Panellists at the 14th Tokyo-Beijing Forum yesterday said this showed the need for more people-to-people exchanges.
Some 1,000 Japanese and 1,548 Chinese were polled for the survey, jointly conducted by the Genron think-tank in Japan and the China International Publishing Group, which are also co-organisers of the annual forum.
Former defence chief Shigeru Ishiba, referring to the large-scale protests across China after Tokyo nationalised the Senkaku/Diaoyu islets in 2012, said: "At one point there was an anti-Japan movement in China. That is a fact.
"But now we still have strong anti-China sentiment and this does not benefit both of us. We have to learn our respective history, and respect each other's good points."
Mr Liu Hongcai, deputy head of the International Liaison Department of the Chinese Communist Party, noted that there has been a surge in the number of Chinese tourists to Japan, especially after Beijing "stopped running anti-Japan education".

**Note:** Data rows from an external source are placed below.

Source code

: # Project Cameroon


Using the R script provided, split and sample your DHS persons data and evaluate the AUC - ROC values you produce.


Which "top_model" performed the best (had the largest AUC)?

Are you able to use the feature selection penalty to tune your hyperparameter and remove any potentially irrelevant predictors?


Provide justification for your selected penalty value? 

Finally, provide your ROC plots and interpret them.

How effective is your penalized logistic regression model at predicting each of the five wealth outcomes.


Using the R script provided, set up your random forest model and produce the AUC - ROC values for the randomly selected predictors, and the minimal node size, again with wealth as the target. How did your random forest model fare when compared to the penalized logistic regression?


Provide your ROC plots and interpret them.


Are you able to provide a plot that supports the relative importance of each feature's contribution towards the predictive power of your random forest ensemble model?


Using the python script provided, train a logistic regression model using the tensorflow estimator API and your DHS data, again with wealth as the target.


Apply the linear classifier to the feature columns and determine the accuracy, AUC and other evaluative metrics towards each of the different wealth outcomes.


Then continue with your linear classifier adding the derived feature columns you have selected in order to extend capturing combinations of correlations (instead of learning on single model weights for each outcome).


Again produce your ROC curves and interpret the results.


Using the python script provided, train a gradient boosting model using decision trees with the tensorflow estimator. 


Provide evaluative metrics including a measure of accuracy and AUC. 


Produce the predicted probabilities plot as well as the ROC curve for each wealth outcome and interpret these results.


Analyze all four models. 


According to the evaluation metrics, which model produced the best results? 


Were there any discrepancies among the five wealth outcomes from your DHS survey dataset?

Calling for greater citizen diplomacy between Asia's two largest economies, he said: "There has been a huge shift in the environment, and more effort must be made to change this perception and promote exchange and friendship."
The survey also showed that 70.6 per cent of Japanese do not wish to visit China, while 53.9 per cent of Chinese have no intention to go to Japan. These ratios are largely the same as those in last year's survey.
Citizens of both countries see security issues as one big bugbear towards establishing trust.
The Japanese see Beijing's military aggression in the East China Sea as a threat second only to that posed by North Korea.
The Chinese, meanwhile, named Japan as the top threat to their security, which they see as coming under siege by Japan's alliance with the United States.